* **What the exercise asks**: Determine how many lines in the entries below contain "数据管理", and output only that number.

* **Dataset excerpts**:
******************************
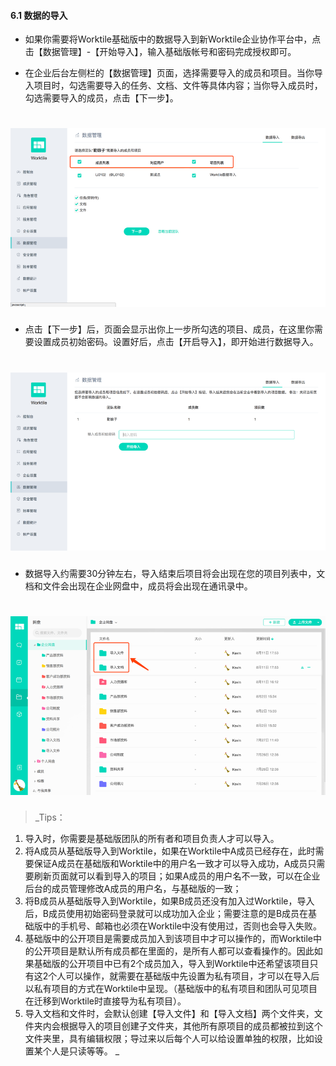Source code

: #### 6.1 数据的导入
* 如果你需要将Worktile基础版中的数据导入到新Worktile企业协作平台中，点击【数据管理】-【开始导入】，输入基础版帐号和密码完成授权即可。

* 在企业后台左侧栏的【数据管理】页面，选择需要导入的成员和项目。当你导入项目时，勾选需要导入的任务、文档、文件等具体内容；当你导入成员时，勾选需要导入的成员，点击【下一步】。
# ![](/assets/6.1数据导入.png)

* 点击【下一步】后，页面会显示出你上一步所勾选的项目、成员，在这里你需要设置成员初始密码。设置好后，点击【开启导入】，即开始进行数据导入。
# ![](/assets/6.1数据导入2.png)

*  数据导入约需要30分钟左右，导入结束后项目将会出现在您的项目列表中，文档和文件会出现在企业网盘中，成员将会出现在通讯录中。
# ![](/assets/6.1数据导入3.png)
> _Tips：
1) 导入时，你需要是基础版团队的所有者和项目负责人才可以导入。
2) 将A成员从基础版导入到Worktile，如果在Worktile中A成员已经存在，此时需要保证A成员在基础版和Worktile中的用户名一致才可以导入成功，A成员只需要刷新页面就可以看到导入的项目；如果A成员的用户名不一致，可以在企业后台的成员管理修改A成员的用户名，与基础版的一致；
3) 将B成员从基础版导入到Worktile，如果B成员还没有加入过Worktile，导入后，B成员使用初始密码登录就可以成功加入企业；需要注意的是B成员在基础版中的手机号、邮箱也必须在Worktile中没有使用过，否则也会导入失败。
4) 基础版中的公开项目是需要成员加入到该项目中才可以操作的，而Worktile中的公开项目是默认所有成员都在里面的，是所有人都可以查看操作的。因此如果基础版的公开项目中已有2个成员加入，导入到Worktile中还希望该项目只有这2个人可以操作，就需要在基础版中先设置为私有项目，才可以在导入后以私有项目的方式在Worktile中呈现。（基础版中的私有项目和团队可见项目在迁移到Worktile时直接导为私有项目）。
5) 导入文档和文件时，会默认创建【导入文件】和【导入文档】两个文件夹，文件夹内会根据导入的项目创建子文件夹，其他所有原项目的成员都被拉到这个文件夹里，具有编辑权限；导过来以后每个人可以给设置单独的权限，比如设置某个人是只读等等。
_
******************************
* **Result of the task**: 2